Find every line in the listing below that includes the word "appealing", then give only how many there are.
··· DATA PROVIDED
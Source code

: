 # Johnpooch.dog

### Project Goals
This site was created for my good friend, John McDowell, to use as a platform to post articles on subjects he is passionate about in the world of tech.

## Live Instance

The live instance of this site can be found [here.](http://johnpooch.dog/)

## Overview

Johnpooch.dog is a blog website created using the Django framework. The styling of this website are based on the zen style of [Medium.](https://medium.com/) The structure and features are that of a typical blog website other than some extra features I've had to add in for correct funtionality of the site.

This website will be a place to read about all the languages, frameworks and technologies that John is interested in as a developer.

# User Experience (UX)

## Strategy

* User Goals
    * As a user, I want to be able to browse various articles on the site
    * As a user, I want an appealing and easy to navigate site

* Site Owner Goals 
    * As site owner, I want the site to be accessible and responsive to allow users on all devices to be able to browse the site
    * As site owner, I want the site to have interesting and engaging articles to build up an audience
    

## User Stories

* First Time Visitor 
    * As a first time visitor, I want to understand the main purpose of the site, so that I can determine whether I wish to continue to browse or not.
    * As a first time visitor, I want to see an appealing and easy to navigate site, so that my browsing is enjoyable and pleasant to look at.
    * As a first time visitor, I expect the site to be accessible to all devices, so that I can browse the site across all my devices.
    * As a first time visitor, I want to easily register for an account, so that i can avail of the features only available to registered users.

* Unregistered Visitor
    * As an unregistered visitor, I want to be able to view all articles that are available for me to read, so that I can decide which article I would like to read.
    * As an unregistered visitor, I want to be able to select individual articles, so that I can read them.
······
··· DATA PROVIDED
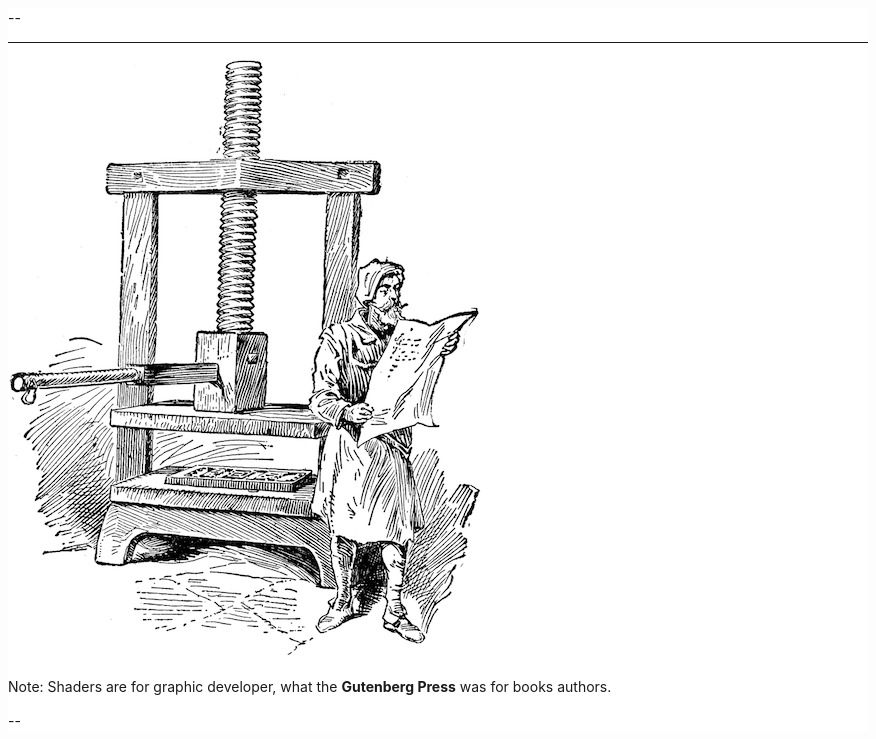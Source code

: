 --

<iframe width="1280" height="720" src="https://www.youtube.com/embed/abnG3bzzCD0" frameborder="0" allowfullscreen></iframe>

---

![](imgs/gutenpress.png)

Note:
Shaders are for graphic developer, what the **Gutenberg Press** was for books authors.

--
······
··· DATA PROVIDED
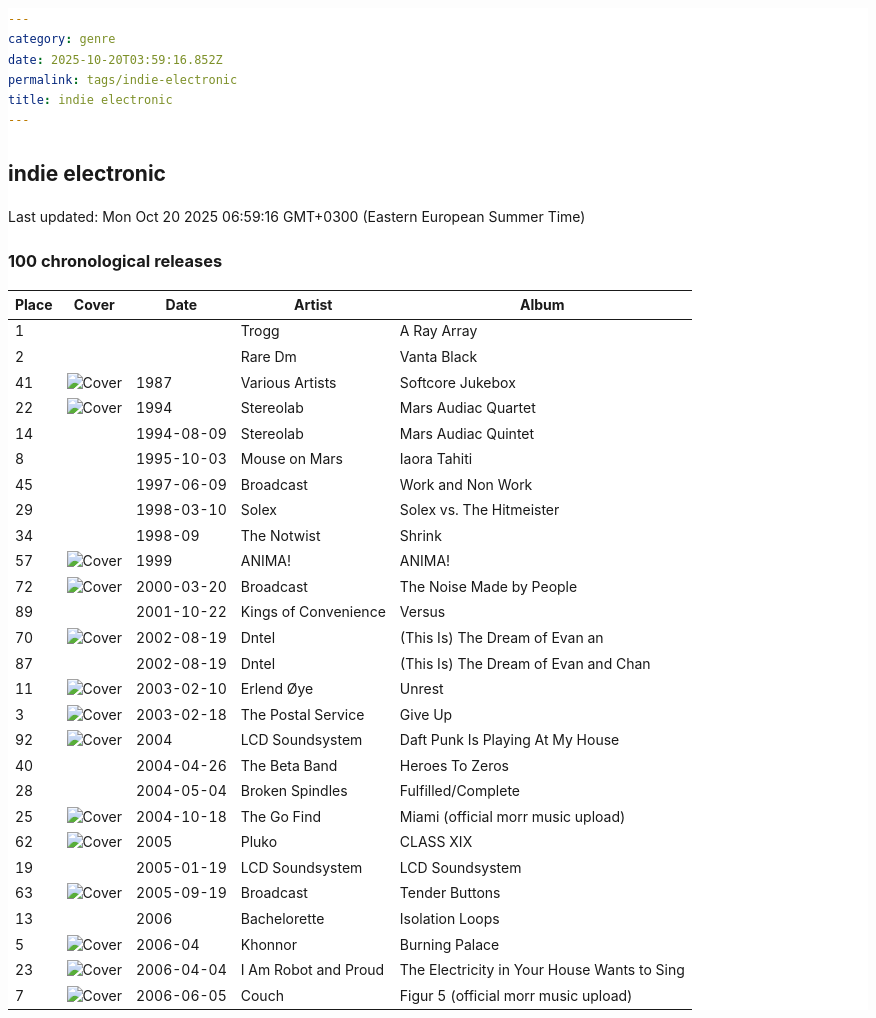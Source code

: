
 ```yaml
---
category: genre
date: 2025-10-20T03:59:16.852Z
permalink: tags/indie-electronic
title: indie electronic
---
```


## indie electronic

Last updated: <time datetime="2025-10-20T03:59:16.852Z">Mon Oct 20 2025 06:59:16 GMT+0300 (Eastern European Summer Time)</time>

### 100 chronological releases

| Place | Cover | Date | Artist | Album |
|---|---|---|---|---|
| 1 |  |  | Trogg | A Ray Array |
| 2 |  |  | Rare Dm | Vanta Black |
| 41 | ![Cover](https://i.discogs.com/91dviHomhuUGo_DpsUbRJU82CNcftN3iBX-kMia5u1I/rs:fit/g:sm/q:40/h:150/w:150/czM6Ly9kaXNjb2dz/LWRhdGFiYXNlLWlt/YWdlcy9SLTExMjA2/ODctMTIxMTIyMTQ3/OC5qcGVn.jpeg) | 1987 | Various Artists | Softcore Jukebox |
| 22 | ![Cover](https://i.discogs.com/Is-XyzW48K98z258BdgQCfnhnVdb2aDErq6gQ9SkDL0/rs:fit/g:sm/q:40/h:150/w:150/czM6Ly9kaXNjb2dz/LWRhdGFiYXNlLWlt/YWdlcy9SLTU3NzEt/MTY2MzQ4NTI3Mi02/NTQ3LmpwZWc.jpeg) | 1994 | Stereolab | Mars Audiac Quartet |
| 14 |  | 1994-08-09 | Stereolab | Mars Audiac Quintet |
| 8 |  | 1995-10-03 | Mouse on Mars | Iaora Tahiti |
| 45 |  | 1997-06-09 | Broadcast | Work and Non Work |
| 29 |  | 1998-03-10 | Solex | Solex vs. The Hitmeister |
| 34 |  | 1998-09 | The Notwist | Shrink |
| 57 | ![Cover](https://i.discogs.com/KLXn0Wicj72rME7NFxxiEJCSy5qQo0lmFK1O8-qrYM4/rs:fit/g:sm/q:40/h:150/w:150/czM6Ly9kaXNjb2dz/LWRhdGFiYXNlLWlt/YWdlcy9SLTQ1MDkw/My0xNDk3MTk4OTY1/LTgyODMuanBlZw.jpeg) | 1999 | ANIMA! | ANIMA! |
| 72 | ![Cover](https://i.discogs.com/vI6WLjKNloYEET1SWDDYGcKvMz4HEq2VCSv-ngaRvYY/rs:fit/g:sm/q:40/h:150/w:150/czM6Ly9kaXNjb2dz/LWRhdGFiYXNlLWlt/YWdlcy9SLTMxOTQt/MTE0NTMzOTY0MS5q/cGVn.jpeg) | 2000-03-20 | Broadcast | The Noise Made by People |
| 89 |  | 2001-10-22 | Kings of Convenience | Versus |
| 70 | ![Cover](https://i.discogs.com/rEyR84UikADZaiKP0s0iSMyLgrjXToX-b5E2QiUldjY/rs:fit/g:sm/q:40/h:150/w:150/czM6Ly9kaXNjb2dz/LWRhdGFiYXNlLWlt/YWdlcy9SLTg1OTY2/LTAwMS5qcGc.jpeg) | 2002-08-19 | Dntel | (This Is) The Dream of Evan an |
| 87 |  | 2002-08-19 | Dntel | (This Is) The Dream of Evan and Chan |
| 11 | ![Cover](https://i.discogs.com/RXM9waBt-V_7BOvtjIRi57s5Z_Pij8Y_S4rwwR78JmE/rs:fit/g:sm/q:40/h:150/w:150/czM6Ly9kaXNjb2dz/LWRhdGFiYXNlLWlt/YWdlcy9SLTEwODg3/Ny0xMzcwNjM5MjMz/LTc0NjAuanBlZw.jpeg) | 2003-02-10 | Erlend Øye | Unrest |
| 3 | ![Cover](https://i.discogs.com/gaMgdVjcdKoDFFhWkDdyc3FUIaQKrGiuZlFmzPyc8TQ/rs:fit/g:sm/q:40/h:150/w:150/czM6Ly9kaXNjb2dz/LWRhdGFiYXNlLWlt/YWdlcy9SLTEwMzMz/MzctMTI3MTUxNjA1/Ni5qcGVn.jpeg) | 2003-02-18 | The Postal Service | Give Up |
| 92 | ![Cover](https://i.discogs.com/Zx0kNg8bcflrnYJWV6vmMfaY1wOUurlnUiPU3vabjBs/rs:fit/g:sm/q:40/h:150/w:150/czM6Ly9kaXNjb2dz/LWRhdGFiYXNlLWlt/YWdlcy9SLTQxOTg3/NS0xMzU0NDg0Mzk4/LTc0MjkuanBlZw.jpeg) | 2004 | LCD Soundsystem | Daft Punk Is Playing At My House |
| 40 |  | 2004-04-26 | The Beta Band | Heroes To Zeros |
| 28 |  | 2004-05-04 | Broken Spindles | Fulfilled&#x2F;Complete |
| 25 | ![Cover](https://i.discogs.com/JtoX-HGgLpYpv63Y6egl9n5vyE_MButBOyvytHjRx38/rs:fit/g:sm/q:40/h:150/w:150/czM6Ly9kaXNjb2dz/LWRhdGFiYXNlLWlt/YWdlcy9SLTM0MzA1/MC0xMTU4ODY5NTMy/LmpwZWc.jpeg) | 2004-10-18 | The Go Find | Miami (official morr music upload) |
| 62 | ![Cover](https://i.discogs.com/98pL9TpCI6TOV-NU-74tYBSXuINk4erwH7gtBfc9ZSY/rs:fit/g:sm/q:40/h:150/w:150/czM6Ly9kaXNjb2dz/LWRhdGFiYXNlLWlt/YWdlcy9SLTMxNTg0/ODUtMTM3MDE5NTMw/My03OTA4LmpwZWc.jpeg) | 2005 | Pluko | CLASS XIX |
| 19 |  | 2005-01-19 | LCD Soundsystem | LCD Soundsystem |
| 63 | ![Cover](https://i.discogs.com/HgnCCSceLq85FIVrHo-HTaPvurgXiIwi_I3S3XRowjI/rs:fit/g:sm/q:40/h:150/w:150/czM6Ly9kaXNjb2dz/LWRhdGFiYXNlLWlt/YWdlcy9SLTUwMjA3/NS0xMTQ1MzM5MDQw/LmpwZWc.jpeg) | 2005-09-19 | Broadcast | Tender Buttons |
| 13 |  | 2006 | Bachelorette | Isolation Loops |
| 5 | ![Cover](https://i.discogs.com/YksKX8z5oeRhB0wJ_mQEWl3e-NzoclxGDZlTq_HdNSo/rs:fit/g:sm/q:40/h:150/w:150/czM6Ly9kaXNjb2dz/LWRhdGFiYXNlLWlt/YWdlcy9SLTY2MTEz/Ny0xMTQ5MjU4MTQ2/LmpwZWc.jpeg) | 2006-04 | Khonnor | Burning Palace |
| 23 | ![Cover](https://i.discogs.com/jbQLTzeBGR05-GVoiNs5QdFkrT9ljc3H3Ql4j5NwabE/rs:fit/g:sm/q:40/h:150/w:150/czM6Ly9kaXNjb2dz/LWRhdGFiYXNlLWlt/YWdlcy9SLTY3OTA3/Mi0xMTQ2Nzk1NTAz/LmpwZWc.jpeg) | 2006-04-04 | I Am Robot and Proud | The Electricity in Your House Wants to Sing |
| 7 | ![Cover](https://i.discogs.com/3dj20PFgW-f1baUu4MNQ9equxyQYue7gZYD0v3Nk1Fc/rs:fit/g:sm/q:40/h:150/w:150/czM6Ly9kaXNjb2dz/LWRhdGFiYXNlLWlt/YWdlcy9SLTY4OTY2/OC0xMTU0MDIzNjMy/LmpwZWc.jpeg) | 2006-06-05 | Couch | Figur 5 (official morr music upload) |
······
» **YOUR RESPONSE**:
2